The event did not include the normal competitive runs, but was more about giving back to those who help out regular drivers and the club.
“It was designed to create a welcoming environment,” club secretary Ben Collins said.
“So if you had a partner or friend who helps you out and comes along all the time, you could stick them in the car and try to show them a thing or two, try to teach them something.
“Or you could just give them the experience, share it with them.”
Collins said the overall experience was interesting, with some regular competitors ensuring their partners enjoyed the day.
“We had a couple of people build cars for their partners,” he said.
“There was a pink Skyline there a mate built for his partner and quite a few drivers were sharing cars.
“We only had four girls, but there were a lot of people who threw the keys to their mates and let them share a car.
“It was a way to say thanks for the help they might give with drifting.”
Those trying the sport for the first time were made to feel safe at the saleyards complex.
“The element of danger is pretty slim,” Collins said.
“We did set up some barriers from a safety point of view, but there is not much to hit.
“It is pretty open.
“You can do anything, from practising a few beginner skills, right down to some more advanced stuff once you get a bit more comfortable with the car and happier with what is going on.”

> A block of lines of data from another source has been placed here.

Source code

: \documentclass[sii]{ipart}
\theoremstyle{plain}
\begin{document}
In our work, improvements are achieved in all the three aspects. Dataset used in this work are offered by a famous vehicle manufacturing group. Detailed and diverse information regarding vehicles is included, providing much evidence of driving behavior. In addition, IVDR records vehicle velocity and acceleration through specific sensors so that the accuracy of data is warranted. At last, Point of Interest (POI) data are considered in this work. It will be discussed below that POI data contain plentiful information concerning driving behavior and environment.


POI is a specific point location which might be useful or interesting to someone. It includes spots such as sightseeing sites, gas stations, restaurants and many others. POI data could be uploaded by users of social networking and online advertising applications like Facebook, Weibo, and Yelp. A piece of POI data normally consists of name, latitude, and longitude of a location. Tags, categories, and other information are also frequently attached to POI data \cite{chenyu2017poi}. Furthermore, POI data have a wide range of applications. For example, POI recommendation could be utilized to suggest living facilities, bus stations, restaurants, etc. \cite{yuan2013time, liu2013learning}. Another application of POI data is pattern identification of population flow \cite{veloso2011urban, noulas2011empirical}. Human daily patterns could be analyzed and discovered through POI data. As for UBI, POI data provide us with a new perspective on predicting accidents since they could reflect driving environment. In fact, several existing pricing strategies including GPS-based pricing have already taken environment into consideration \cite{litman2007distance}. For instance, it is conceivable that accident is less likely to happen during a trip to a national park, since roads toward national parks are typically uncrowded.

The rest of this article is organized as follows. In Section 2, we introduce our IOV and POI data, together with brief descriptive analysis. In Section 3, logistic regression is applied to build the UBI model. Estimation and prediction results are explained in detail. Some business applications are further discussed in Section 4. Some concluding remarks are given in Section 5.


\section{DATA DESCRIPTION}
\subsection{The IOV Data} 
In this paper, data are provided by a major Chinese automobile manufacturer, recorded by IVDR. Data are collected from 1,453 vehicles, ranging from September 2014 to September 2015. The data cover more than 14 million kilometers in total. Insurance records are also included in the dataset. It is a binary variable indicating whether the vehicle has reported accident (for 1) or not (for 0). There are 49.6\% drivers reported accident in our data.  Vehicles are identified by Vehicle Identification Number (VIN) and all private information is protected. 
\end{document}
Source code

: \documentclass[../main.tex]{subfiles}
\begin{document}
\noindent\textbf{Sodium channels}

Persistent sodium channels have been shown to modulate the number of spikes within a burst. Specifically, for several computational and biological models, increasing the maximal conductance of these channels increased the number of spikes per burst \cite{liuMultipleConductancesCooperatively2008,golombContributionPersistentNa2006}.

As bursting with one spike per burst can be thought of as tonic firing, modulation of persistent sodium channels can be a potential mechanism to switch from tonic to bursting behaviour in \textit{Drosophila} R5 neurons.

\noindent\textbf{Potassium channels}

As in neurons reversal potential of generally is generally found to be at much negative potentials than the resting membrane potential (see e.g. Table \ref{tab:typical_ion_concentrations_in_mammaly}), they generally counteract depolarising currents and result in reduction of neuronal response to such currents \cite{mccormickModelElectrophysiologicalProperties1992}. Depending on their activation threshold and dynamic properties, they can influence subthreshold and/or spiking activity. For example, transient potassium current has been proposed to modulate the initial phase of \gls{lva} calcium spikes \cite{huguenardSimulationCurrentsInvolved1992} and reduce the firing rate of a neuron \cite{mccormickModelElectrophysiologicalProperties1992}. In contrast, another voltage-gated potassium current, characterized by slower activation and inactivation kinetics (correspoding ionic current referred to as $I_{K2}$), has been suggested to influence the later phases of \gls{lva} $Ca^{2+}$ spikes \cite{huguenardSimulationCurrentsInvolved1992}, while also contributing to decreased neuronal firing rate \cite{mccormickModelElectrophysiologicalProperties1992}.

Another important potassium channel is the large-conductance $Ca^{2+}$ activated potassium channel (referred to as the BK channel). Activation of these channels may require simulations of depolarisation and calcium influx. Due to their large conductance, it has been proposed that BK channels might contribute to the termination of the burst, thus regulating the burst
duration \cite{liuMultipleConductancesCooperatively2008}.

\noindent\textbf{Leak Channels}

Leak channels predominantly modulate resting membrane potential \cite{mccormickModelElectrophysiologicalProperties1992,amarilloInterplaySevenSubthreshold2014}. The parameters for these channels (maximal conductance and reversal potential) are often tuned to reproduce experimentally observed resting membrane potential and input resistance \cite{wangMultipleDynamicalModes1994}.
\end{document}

Collins said the event was a big success, with more than 60 drivers entering.
“That is the most we have at any of our events,” he said.
“There were a lot of old faces, but a lot of new ones as well.
“People came from Warrnambool and Horsham, plus locals from Mount Gambier, Millicent and Adelaide.
“Given everything that has been going on, it was unreal to see so many people coming out and having crack.”
Collins said the sport is gaining a foothold in the region.
However, this event was more about providing opportunities at the grass-roots level.
The expense of the sport can be reigned in, which was evident in a club car built to cater for those who do not have a vehicle to drive.
“We bought a simple manual Falcon we did some basic mods to, which was available for use for anyone who wanted a crack but did not have their own car,” Collins said.
“Basically it was a manual, with a locked diff and hydraulic hand brake.
“That car cost us less than two grand to buy and build, so it is a good example of how you can get into it cheaply.”
As with most other sports in the country, the COVID-19 pandemic has stalled any events in the immediate future.
Collins said he was unsure when the next event would take place.
“We are probably putting everything on hold for now,” he said.
“This came pretty close to being canned – there was some pretty serious discussion leading up to it about whether we go ahead or not.
“But it was good to have one last run before everything locks down.”